Questo percorso costituente vedrà la partecipazione attiva dei cittadini e dei movimenti transnazionali. Senza il coinvolgimento del popolo europeo, infatti, non sarà possibile alcun avanzamento significativo nell’unificazione politica del Vecchio continente. Questo è il lascito del referendum francese del 2005. In un testo, scritto in occasione del convegno “L’identità europea in un’economia globale” in preparazione del Summit di Lisbona sotto la presidenza portoghese, Manuel Castells ha sostenuto la necessità di una “comune identità europea in base alla quale i cittadini in tutta Europa possano condividere i problemi e cercarne insieme la soluzione”. Dopo aver scartato cultura e religione, Castells ha individuato “i sentimenti condivisi sulla necessità di una protezione sociale universale delle condizioni di vita, la solidarietà sociale, un lavoro stabile, i diritti dei lavoratori, i diritti umani universali, la preoccupazione per i poveri del mondo, l’estensione della democrazia a tutti i livelli”. Se le istituzioni europee dovessero promuovere quei valori, diceva, forse “il progetto identità” potrebbe crescere. Per mobilitare il sostegno popolare e ricostruire l’Uem è necessario ridefinirla in modo che riconosca la ‘dimensione sociale’, trasformandola in una Unione economica e sociale (Ues). Questo dovrebbe andare di pari passo con le riforme dei processi decisionali capaci di unire in modi nuovi partecipazione democratica ed efficienza.

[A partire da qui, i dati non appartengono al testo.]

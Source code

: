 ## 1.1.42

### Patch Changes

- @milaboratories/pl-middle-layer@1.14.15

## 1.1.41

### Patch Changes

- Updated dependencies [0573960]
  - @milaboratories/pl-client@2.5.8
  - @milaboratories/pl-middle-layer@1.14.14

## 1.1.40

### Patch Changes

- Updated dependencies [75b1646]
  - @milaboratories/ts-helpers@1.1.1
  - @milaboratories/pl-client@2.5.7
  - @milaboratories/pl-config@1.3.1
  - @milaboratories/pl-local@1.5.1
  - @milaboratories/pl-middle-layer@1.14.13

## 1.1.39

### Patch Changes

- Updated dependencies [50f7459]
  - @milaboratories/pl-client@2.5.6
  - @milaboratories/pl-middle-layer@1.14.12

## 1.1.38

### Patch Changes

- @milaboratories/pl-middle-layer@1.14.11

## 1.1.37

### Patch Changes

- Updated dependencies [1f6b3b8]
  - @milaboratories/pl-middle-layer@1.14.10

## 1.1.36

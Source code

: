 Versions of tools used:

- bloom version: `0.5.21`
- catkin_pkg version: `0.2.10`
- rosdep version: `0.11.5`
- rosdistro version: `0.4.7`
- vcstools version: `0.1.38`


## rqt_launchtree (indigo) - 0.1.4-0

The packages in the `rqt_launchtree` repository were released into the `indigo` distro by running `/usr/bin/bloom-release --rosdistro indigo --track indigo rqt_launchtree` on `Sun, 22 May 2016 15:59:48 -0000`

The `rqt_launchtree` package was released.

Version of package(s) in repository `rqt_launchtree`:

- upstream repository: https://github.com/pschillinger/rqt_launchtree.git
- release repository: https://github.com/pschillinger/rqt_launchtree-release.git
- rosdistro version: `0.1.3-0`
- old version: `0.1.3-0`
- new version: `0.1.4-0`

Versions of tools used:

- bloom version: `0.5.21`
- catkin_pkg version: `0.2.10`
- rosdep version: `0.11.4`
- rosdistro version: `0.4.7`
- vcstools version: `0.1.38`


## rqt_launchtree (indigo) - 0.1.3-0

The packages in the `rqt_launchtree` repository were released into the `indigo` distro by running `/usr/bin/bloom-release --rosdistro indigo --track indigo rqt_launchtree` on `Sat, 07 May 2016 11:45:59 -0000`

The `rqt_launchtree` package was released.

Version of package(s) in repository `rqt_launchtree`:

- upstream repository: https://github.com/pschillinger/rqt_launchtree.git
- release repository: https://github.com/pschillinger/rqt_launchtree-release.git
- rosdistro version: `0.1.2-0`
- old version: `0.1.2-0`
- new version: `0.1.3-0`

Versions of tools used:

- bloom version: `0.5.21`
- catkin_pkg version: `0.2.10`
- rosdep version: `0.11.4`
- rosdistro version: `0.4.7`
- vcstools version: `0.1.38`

A questo proposito durante il forum sociale ‘Genova 2011’ tenutosi a luglio nel decennale del G8 di Genova del 2001 le associazioni, le reti e i movimenti presenti hanno elaborato un testo “per l’altra Europa” in cui si rilancia la cosiddetta ’dimensione sociale’ dell’Europa “contro la mercificazione delle persone e dei beni comuni, immateriali e naturali”. E si sceglie l’orizzonte delle lotte a livello europeo attraverso campagne su temi che riguardano la protezione sociale e i diritti universali come il reddito minimo garantito; la cittadinanza europea di residenza e la mobilitazione per l’adesione alla Convenzione Onu del 1990 sui diritti dei lavoratori e delle lavoratrici migranti; l’acqua come diritto umano, primo nucleo di uno Statuto europeo dei beni comuni; l’uso sociale dei beni confiscati alle mafie e alla criminalità; un piano europeo di riconversione ecologica e sociale delle produzioni e dei consumi da sostenere con una tassa sulle transazioni finanziarie e sulla carbon tax; il diritto all’informazione, il pluralismo e la libertà di stampa. Intorno a queste iniziative si stanno costruendo coalizioni e alleanze transnazionali le cui mobilitazioni saranno importanti per rilanciare la fiducia dei cittadini europei verso le istituzioni europee.

L’iniziativa dei cittadini europei (ICE), che permette di proporre un atto legislativo alla Commissione europea tramite la raccolta di un milione di firme in almeno sette paesi dell’Ue introdotta dal Trattato di Lisbona, è lo strumento con il quale i cittadini europei condividono problemi specifici e cercano soluzioni comuni. Come successo con la prima iniziativa a rivendicare un bene comune sovranazionale: l’acqua. La campagna europea per l’acqua è stata la prima ICE a superare il quorum raccogliendo quasi due milioni di firme [1] e a diventare patrimonio collettivo europeo. Seppur con tutti i limiti dell’ICE il popolo europeo diventa legislatore.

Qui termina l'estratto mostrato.